_Problem statement:_ What you produce should be every line from the data that includes "choice".

Dataset entries:
_____
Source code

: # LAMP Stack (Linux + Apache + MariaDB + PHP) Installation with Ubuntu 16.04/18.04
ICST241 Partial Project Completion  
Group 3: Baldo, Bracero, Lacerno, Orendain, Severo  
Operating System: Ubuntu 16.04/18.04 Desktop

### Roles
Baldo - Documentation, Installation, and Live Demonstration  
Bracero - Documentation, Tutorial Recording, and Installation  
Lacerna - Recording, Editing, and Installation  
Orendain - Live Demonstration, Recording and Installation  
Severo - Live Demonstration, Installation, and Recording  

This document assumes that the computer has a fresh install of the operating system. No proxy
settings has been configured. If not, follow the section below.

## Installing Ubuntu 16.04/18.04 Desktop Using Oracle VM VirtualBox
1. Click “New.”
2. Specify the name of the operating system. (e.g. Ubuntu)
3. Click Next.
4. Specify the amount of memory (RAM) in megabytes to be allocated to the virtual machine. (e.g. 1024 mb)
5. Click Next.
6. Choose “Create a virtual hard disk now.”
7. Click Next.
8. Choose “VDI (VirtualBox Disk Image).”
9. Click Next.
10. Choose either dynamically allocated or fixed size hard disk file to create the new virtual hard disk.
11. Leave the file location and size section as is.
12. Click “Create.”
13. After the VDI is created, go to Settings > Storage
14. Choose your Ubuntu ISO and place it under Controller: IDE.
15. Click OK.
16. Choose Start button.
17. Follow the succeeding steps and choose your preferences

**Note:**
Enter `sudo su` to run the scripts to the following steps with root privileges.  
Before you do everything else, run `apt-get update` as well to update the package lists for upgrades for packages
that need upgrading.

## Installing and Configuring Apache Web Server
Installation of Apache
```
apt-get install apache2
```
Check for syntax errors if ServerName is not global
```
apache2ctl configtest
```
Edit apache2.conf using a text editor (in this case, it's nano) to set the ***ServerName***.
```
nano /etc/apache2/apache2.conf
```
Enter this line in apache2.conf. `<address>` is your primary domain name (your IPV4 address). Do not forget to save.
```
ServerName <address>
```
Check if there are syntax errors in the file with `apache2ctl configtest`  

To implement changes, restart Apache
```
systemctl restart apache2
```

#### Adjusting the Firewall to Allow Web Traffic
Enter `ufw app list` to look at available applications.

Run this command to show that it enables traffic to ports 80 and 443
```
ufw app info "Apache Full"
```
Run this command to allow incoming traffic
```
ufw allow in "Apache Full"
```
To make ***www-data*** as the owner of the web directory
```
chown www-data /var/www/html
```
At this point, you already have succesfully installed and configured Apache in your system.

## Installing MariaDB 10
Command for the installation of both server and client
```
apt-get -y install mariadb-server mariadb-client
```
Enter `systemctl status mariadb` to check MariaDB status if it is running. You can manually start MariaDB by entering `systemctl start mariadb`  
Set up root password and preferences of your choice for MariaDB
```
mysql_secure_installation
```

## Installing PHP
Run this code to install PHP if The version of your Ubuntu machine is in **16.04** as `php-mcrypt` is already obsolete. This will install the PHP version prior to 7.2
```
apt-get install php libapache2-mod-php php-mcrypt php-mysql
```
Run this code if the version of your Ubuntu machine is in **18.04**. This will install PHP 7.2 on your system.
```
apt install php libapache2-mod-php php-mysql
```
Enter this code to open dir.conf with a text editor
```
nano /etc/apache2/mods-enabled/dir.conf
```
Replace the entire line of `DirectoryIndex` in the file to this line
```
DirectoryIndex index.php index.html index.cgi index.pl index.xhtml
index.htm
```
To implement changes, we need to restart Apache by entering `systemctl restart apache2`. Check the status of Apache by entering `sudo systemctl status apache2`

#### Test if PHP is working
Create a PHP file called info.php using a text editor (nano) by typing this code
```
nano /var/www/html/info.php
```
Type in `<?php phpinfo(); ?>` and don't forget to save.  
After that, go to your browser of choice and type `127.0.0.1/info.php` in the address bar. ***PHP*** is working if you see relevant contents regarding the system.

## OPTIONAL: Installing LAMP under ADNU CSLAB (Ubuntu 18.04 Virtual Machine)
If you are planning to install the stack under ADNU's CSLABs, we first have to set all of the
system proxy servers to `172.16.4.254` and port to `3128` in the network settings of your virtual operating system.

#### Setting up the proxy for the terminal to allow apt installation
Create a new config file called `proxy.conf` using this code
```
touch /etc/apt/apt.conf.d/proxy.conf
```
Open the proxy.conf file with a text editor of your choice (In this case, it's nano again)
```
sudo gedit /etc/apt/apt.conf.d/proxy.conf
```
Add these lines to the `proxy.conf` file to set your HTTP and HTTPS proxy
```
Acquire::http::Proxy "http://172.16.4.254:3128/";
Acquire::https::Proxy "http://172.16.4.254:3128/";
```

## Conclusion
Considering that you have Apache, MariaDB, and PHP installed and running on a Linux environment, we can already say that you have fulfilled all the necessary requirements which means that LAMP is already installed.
_____
_Response:_
Set up root password and preferences of your choice for MariaDB
After that, go to your browser of choice and type `127.0.0.1/info.php` in the address bar. ***PHP*** is working if you see relevant contents regarding the system.
Open the proxy.conf file with a text editor of your choice (In this case, it's nano again)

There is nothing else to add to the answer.